Then & Now

St Augustine’s Church – Then & Now

St Augustine’s Church - Then & Now
St Augustine’s Church – Then & Now

This ‘then’ image of St Augustine’s RC Church (also known as St Austin’s) on Beehive Hill was taken by Rob Steward sometime in the 1960s. The ‘now’ image was taken in June 2021.

From the time of the Dissolution of the Abbeys, by order of Henry VIII in 1538, until the 18th and 19th century Catholic Emancipation measures, there had been a legal framework “to abjure (renounce) the temporal and spiritual authority of the pope and transubstantiation placed major burdens on Roman Catholics”. The saying of Catholic Mass by priests had been banned and driven underground, and hence, Kenilworth, like towns all over the country, had no formal Catholic place of worship.

The Parish History section on the Catholic Parish of Kenilworth website lists a brief history of this period: “At the beginning of the 19th century the Catholic community of Kenilworth had no church and had to travel to Wappenbury for Mass. At that time the Amherst family moved to Fieldgate House and set aside a room within their home for worship, and invited local Catholics to join them. In 1841 the family commissioned the famous architect Augustus Welby Pugin to construct St Augustine’s church close to their home. It was opened for worship in 1842, extended in 1852 and consecrated in 1904. Thereafter the Catholics of Kenilworth had the benefit of this compact and beautiful church”. The Amherst family name is commemorated locally in the name of nearby Amherst Road.

The church’s Grade II listing in 1949 describes it as “Circa 1840 by Augustus Welby Northmore Pugin. Red brick, stone dressings, decorated style. Nave, chancel, south porch and vestry, north aisle”. The colourful, detailed ceramic tiles around the altar are reminiscent of the designs Pugin used in the Commons and the Lords.

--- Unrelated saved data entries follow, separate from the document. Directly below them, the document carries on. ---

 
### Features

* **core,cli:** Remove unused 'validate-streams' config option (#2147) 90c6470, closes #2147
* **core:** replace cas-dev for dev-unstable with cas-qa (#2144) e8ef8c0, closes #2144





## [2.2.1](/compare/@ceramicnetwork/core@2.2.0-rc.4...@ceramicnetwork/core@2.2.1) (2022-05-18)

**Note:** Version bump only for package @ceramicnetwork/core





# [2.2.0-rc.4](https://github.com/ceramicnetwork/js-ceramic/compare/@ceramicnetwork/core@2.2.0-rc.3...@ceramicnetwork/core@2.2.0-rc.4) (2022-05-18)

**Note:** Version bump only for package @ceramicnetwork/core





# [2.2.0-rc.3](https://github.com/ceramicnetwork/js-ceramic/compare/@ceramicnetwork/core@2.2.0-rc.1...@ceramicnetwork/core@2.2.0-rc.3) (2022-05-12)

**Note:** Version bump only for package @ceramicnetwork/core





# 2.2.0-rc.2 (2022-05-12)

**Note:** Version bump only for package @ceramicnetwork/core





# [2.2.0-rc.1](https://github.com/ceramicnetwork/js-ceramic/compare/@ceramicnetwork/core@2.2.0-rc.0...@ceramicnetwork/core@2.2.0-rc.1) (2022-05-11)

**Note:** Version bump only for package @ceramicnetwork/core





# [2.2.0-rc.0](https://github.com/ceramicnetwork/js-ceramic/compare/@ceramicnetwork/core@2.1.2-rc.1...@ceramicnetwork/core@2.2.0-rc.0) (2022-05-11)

A convert to Roman Catholicism since 1834, Pugin was a prestigious figure to create the new St Augustine’s church. When the Palace of Westminster burned down in 1834, Prime Minister Sir Robert Peel resolved that its replacement should be in the English Gothic style. Pugin was the foremost expert on the Gothic style, but he had to submit each of his Westminster designs in the name of other architects because, at the time, his designs would have been rejected out of hand, by virtue of his Catholicism. No such draconian stipulations were in force for the designs for our St Augustine’s church, of course, so Pugin was commissioned to produce the design, as he had done for many such Anglican and Catholic church refurbishments, throughout England.

St Augustine’s became the town’s principal place of Catholic worship, but as the Parish history section of the website continues “By the late 1950s the growth of the Catholic community was such that all Masses at St Augustine’s were very crowded. Arrangements were made for Mass to be said, originally in the lounge of the Green Man public house in Warwick Road, and then later in the bar. A number of town centre locations were considered in the hope that a new church could be built. As a result of further growth of the community, Father Archie Snell was appointed in 1964 as parish priest of the new parish of St Francis of Assisi. The present site, then known as Hotel Australia, was acquired in 1966 as a result of the generosity of parishioners and with funds previously raised.” That Hotel Australia building was itself demolished and replaced by the current structure in 1992 – 1993.